- What is needed
No pictures belong in the copy. Restate the rest of the data exactly.
Material for this exercise below:
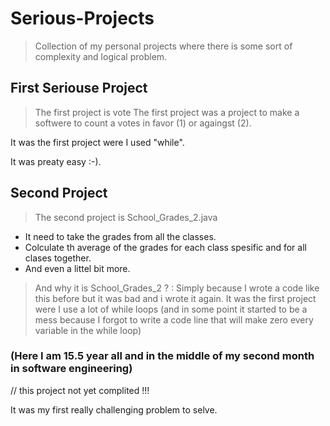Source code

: # Serious-Projects
>Collection of my personal projects where there is some sort of complexity and logical problem.

## First Seriouse Project
> The first project is vote
The first project was a project to make a softwere to count a votes in favor (1) or againgst (2).

It was the first project were I used "while".

It was preaty easy :-).

## Second Project
> The second project is School_Grades_2.java

* It need to take the grades from all the classes.
* Colculate th average of the grades for each class spesific and for all clases together.
* And even a littel bit more.
> And why it is School_Grades_2 ? : Simply because I wrote a code like this before but it was bad and i wrote it again.
> It was the first project were I use a lot of while loops (and in some point it started to be a mess because I forgot to write a code line that will make zero every variable in the while loop)

### (Here I am 15.5 year all and in the middle of my second month in software engineering)


// this project not yet complited !!!

It was my first really challenging problem to selve.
End of Material for this exercise.
- Reply to the task
Source code

: # Serious-Projects
>Collection of my personal projects where there is some sort of complexity and logical problem.

## First Seriouse Project
> The first project is vote
The first project was a project to make a softwere to count a votes in favor (1) or againgst (2).

It was the first project were I used "while".

It was preaty easy :-).

## Second Project
> The second project is School_Grades_2.java

* It need to take the grades from all the classes.
* Colculate th average of the grades for each class spesific and for all clases together.
* And even a littel bit more.
> And why it is School_Grades_2 ? : Simply because I wrote a code like this before but it was bad and i wrote it again.
> It was the first project were I use a lot of while loops (and in some point it started to be a mess because I forgot to write a code line that will make zero every variable in the while loop)

### (Here I am 15.5 year all and in the middle of my second month in software engineering)


// this project not yet complited !!!

It was my first really challenging problem to selve.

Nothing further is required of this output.